The fancier name also translates to fancier styling and usage in many cases, according to Jackson. "Credenzas, like buffets, are intended to be used in the dining room for storage or for display," he says. "However, credenzas are typically more decorative and are often lower and wider than buffets, with more emphasis on displaying items, such as fine China."
"Sideboard" is Castlery's preferred term for these types of storage cabinets, as you won't find any credenzas or buffets in the Singapore-based brand's catalog. "A sideboard is a versatile and attractive piece of furniture that can be used for storage and display purposes in all parts of the home," says Leah Howatson, Castlery's Vice President of Marketing. "Originally, these slim, freestanding cabinets were designed to provide extra space for dishes and utensils in dining rooms."
"Sideboards are intended to be used in the dining room and are also used as general storage cabinets for the home, including entryways, hallways and living rooms," Jackson tells me. "The main difference (between the three storage cabinets) is that sideboards are typically scaled larger to maximize storage space for those bigger kitchen items."
While all three styles of storage cabinets got their start in the kitchen/dining area, the buffet is the one most associated with food. That's not too surprising, as you've probably never been to an all-you-can-eat sideboard.
"Buffets are traditionally narrow and tall in height, similar to the height of a dining table and above, and are designed and marketed to be used in the dining room," Jackson says. "They serve as functional storage pieces to hold tableware, as well as to serve food while hosting."
Kennedy also stresses the dining-specific use case of buffets, while also noting some technical differences between them and sideboards. "Furniture experts will signify the difference between a sideboard and a buffet by the height of the piece, and/or the height of the legs under the unit. However, most people will use the term 'buffet' if they are using it in a dining room to store linens and dinnerware," she says. "Buffets are ideally long enough to serve a spread of food on the top surface to act as an actual buffet and will be about countertop height for easy serving."
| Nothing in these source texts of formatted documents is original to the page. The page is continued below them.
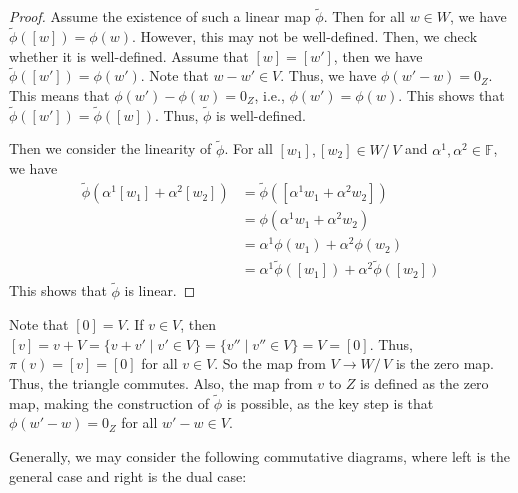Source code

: \documentclass[
	11pt, %
	fleqn, %
	a4paper, %
]{LegrandOrangeBook}
\renewcommand{\ker}[1]{\mathsf{Ker}(#1)} %
\renewcommand{\Im}[1]{\mathsf{Im}(#1)} %
\newcommand{\quotient}[2]{#1/\, #2} %
\newcommand{\F}{\mathbb{F}} %
\newcommand{\coker}[1]{\mathsf{Coker}(#1)} %
\newcommand{\coim}[1]{\mathsf{Coim}(#1)} %
\begin{document}
\begin{proof}
    Assume the existence of such a linear map $\tilde{\phi}$. Then for all $w \in W$, we have $\tilde{\phi}([w]) = \phi(w)$. However, this may not be well-defined. Then, we check whether it is well-defined. Assume that $[w] = [w']$, then we have $\tilde{\phi}([w']) = \phi(w')$. Note that $w - w' \in V$. Thus, we have $\phi(w' - w) = 0_Z$. This means that $\phi(w') - \phi(w) = 0_Z$, i.e., $\phi(w') = \phi(w)$. This shows that $\tilde{\phi}([w']) = \tilde{\phi}([w])$. Thus, $\tilde{\phi}$ is well-defined.

    Then we consider the linearity of $\tilde{\phi}$. For all $[w_1], [w_2] \in \quotient{W}{V}$ and $\alpha^1, \alpha^2 \in \F$, we have
    \[
        \begin{split}
            \tilde{\phi}(\alpha^1 [w_1] + \alpha^2 [w_2]) &= \tilde{\phi}([\alpha^1 w_1 + \alpha^2 w_2]) \\
            &= \phi(\alpha^1 w_1 + \alpha^2 w_2) \\
            &= \alpha^1 \phi(w_1) + \alpha^2 \phi(w_2) \\
            &= \alpha^1 \tilde{\phi}([w_1]) + \alpha^2 \tilde{\phi}([w_2])
        \end{split}
    \]
    This shows that $\tilde{\phi}$ is linear.
\end{proof}
\begin{remark}
    Note that $[0] = V$. If $v \in V$, then $[v] = v + V = \{v + v' \mid v' \in V\} = \{v'' \mid v'' \in V\} = V = [0]$. Thus, $\pi(v) = [v] = [0]$ for all $v \in V$. So the map from $V \to \quotient{W}{V}$ is the zero map. Thus, the triangle commutes. Also, the map from $v$ to $Z$ is defined as the zero map, making the construction of $\tilde{\phi}$ is possible, as the key step is that $\phi(w' - w) = 0_Z$ for all $w' - w \in V$.
\end{remark}

Generally, we may consider the following commutative diagrams, where left is the general case and right is the dual case:

\begin{center}
\end{center}
\end{document}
What about media cabinets?
If you're looking at your TV stand and thinking that it looks an awful lot like a sideboard, credenza or buffet, well, you're not wrong. Modern media cabinets are essentially versions of these historic storage cabinets that have been adopted to meet our modern technology-driven needs. "These cabinets are typically lower in height than other cabinets (sometimes as low as 10”) and will often include cord management features like cut-outs in the back panel," says Jackson.
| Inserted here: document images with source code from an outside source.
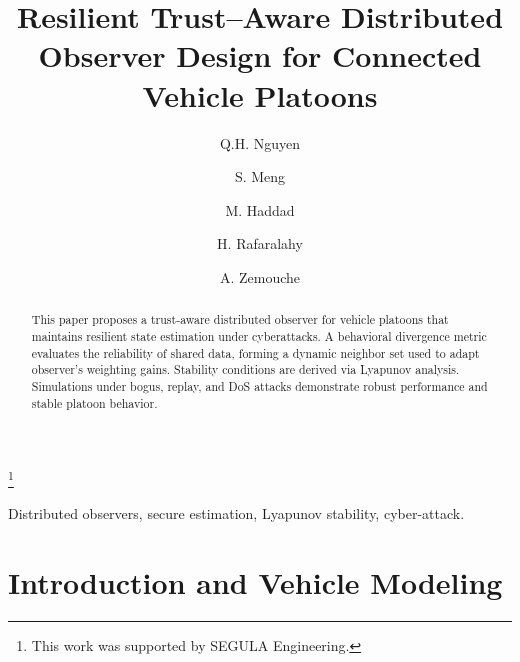\documentclass{ifacconf}
\begin{document}
\begin{frontmatter}

\title{Resilient Trust--Aware Distributed Observer Design for Connected Vehicle Platoons
}  

\thanks[footnoteinfo]{This work was supported by SEGULA Engineering.}

\author[First]{Q.H. Nguyen} 
\author[First]{S. Meng} 
\author[Second]{M. Haddad}
\author[First]{H. Rafaralahy}
\author[First]{A. Zemouche}

\address[First]{Universit\'e de Lorraine, CNRS, CRAN, F-57000 Metz (e-mail: quang-huy.nguyen@univ-lorraine.fr).}
\address[Second]{SEGULA Engineering, 19 rue d'Arras, 92000 Nanterre, France (e-mail: madjid.haddad@segula.fr)}

\begin{abstract}                %
This paper proposes a trust-aware distributed observer for vehicle platoons that maintains resilient state estimation under cyberattacks. 
A behavioral divergence metric evaluates the reliability of shared data, forming a dynamic neighbor set used to adapt observer's weighting gains. 
Stability conditions are derived via Lyapunov analysis. 
Simulations under bogus, replay, and DoS attacks demonstrate robust performance and stable platoon behavior.
\end{abstract}

\begin{keyword}
Distributed observers, secure estimation, Lyapunov stability, cyber-attack.
\end{keyword}

\end{frontmatter}



\section{Introduction and Vehicle Modeling}\label{sec_introduction}
\end{document}
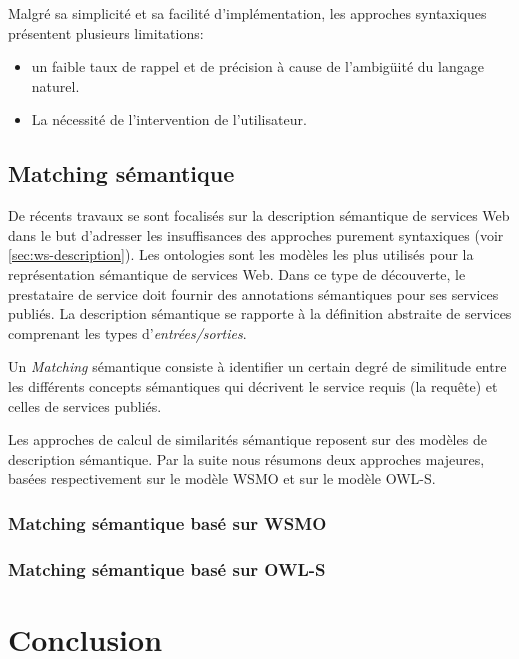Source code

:   Malgré sa simplicité et sa facilité d'implémentation, les approches
  syntaxiques présentent plusieurs limitations:

  \begin{itemize}
  \item un faible taux de rappel et de précision à cause de
    l'ambigüité du langage naturel.
  \item La nécessité de l'intervention de l'utilisateur.
  \end{itemize}

  \subsection{Matching sémantique}
  \label{sec:matching-semanique}
  De récents travaux se sont focalisés sur la description sémantique
  de services Web dans le but d'adresser les insuffisances des
  approches purement syntaxiques (voir \ref{sec:ws-description}). Les
  ontologies sont les modèles les plus utilisés pour la représentation
  sémantique de services Web. Dans ce type de découverte, le
  prestataire de service doit fournir des annotations sémantiques pour
  ses services publiés. La description sémantique se rapporte à la
  définition abstraite de services comprenant les types
  d'\textit{entrées/sorties}.

  Un \textit{Matching} sémantique consiste à identifier un certain
  degré de similitude entre les différents concepts sémantiques qui
  décrivent le service requis (la requête) et celles de services
  publiés.

  Les approches de calcul de similarités sémantique reposent sur des
  modèles de description sémantique. Par la suite nous résumons deux
  approches majeures, basées respectivement sur le modèle
  \textsc{WSMO} et sur le modèle \textsc{OWL-S}.

    \subsubsection{Matching sémantique basé sur WSMO}
    \label{sec:match-wsmo}
    \cite{paolucci2002semantic, keller2004wsmo}

    \subsubsection{Matching sémantique basé sur OWL-S}
    \label{sec:match-owls}
    \cite{paolucci2002semantic,benatallah2003request,
        benatallah2005automating, martin2004owl}

\section{Conclusion}


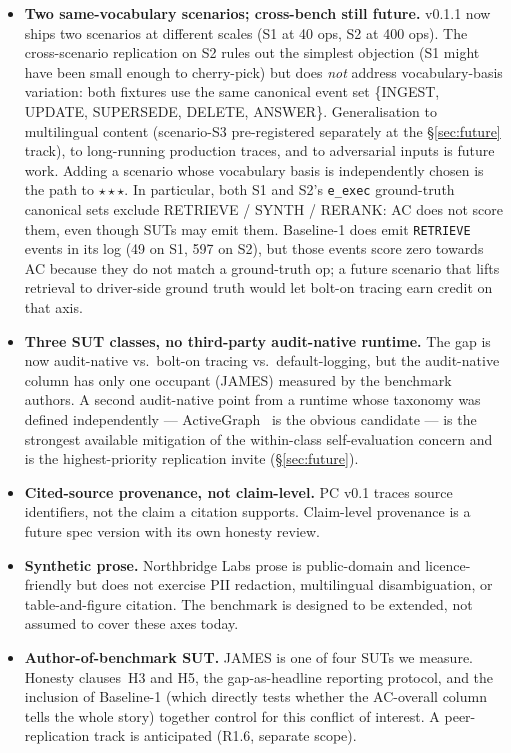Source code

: \documentclass[11pt,a4paper]{article}
\begin{document}
\begin{itemize}[leftmargin=*]
  \item \textbf{Two same-vocabulary scenarios; cross-bench still future.} v0.1.1 now ships two scenarios at different scales (S1 at 40 ops, S2 at 400 ops). The cross-scenario replication on S2 rules out the simplest objection (S1 might have been small enough to cherry-pick) but does \emph{not} address vocabulary-basis variation: both fixtures use the same canonical event set \{INGEST, UPDATE, SUPERSEDE, DELETE, ANSWER\}. Generalisation to multilingual content (scenario-S3 pre-registered separately at the §\ref{sec:future} track), to long-running production traces, and to adversarial inputs is future work. Adding a scenario whose vocabulary basis is independently chosen is the path to $\star\star\star$. In particular, both S1 and S2's \texttt{e\_exec} ground-truth canonical sets exclude RETRIEVE / SYNTH / RERANK: AC does not score them, even though SUTs may emit them. Baseline-1 does emit \texttt{RETRIEVE} events in its log (49 on S1, 597 on S2), but those events score zero towards AC because they do not match a ground-truth op; a future scenario that lifts retrieval to driver-side ground truth would let bolt-on tracing earn credit on that axis.
  \item \textbf{Three SUT classes, no third-party audit-native runtime.} The gap is now audit-native vs.\ bolt-on tracing vs.\ default-logging, but the audit-native column has only one occupant (JAMES) measured by the benchmark authors. A second audit-native point from a runtime whose taxonomy was defined independently --- ActiveGraph~\cite{nakajima2026activegraph} is the obvious candidate --- is the strongest available mitigation of the within-class self-evaluation concern and is the highest-priority replication invite (§\ref{sec:future}).
  \item \textbf{Cited-source provenance, not claim-level.} PC v0.1 traces source identifiers, not the claim a citation supports. Claim-level provenance is a future spec version with its own honesty review.
  \item \textbf{Synthetic prose.} Northbridge Labs prose is public-domain and licence-friendly but does not exercise PII redaction, multilingual disambiguation, or table-and-figure citation. The benchmark is designed to be extended, not assumed to cover these axes today.
  \item \textbf{Author-of-benchmark SUT.} JAMES is one of four SUTs we measure. Honesty clauses~H3 and H5, the gap-as-headline reporting protocol, and the inclusion of Baseline-1 (which directly tests whether the AC-overall column tells the whole story) together control for this conflict of interest. A peer-replication track is anticipated (R1.6, separate scope).

\end{itemize}
\end{document}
Storage Wars: Credenza vs Sideboard vs Buffet
OK, now that the dust has settled, where does that leave us? We've learned that all three terms are more or less used interchangeably these days, and each of these storage cabinets was originally intended for kitchen and dining use. But if you want to stick with strict definitions, here you go:
Credenzas feature more elaborate decoration, and are low and wide, with an emphasis on displaying things like your "fancy" dishes rather than simply hiding them away between holidays.
Sideboards are also low and wide, but tend to be more plain-looking and less-specific to the kitchen, allowing for them to be used as storage in other areas of the home.
Buffets are the narrowest and tallest of the three, with their tops doubling as a serving area that's around the same height as a counter or dining table.